(HOW TO COMPLETE THIS TASK)
Search the records for the string "first" and copy every line where it turns up.

(Stored data)
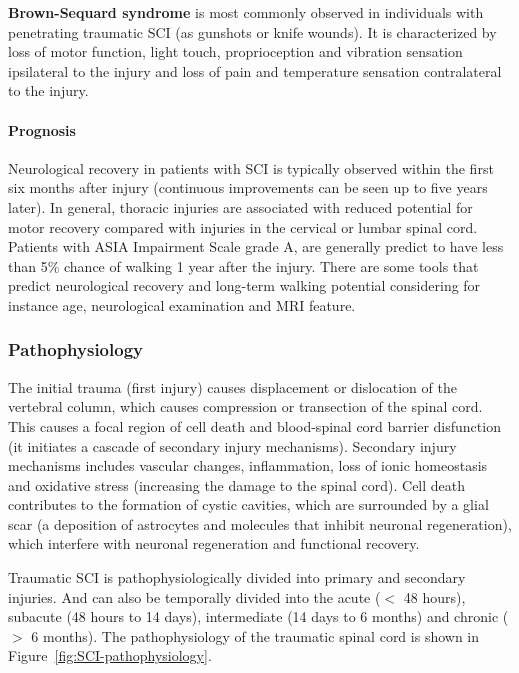 \documentclass[12pt,article,oneside,a4paper]{memoir}
\begin{document}
\textbf{Brown-Sequard syndrome} is most commonly observed in individuals with
penetrating traumatic SCI (as gunshots or knife wounds). It is characterized by
loss of motor function, light touch, proprioception and vibration sensation
ipsilateral to the injury and loss of pain and temperature sensation
contralateral to the injury.

\paragraph{Prognosis}
Neurological recovery in patients with SCI is typically observed within the
first six months after injury (continuous improvements can be seen up to five
years later). In general, thoracic injuries are associated with reduced
potential for motor recovery compared with injuries in the cervical or lumbar
spinal cord.
Patients with ASIA Impairment Scale grade A, are generally predict to have less
than 5\% chance of walking 1 year after the injury. There are some tools that
predict neurological recovery and long-term walking potential considering for
instance age, neurological examination and MRI feature.

\subsubsection{Pathophysiology}
The initial trauma (first injury) causes displacement or dislocation of the
vertebral column, which causes compression or transection of the spinal cord.
This causes a focal region of cell death and blood-spinal cord barrier
disfunction (it initiates a cascade of secondary injury mechanisms). Secondary
injury mechanisms includes vascular changes, inflammation, loss of ionic
homeostasis and oxidative stress (increasing the damage to the spinal cord).
Cell death contributes to the formation of cystic cavities, which are
surrounded by a glial scar (a deposition of astrocytes and molecules that
inhibit neuronal regeneration), which interfere with neuronal regeneration and
functional recovery.

Traumatic SCI is pathophysiologically divided into primary and secondary
injuries. And can also be temporally divided into the acute ($<$ 48 hours),
subacute (48 hours to 14 days), intermediate (14 days to 6 months) and chronic
($>$ 6 months). The pathophysiology of the traumatic spinal cord is shown in
Figure~\ref{fig:SCI-pathophysiology}.
\end{document}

(ANSWER FOR THE TASK)
first six months after injury (continuous improvements can be seen up to five
The initial trauma (first injury) causes displacement or dislocation of the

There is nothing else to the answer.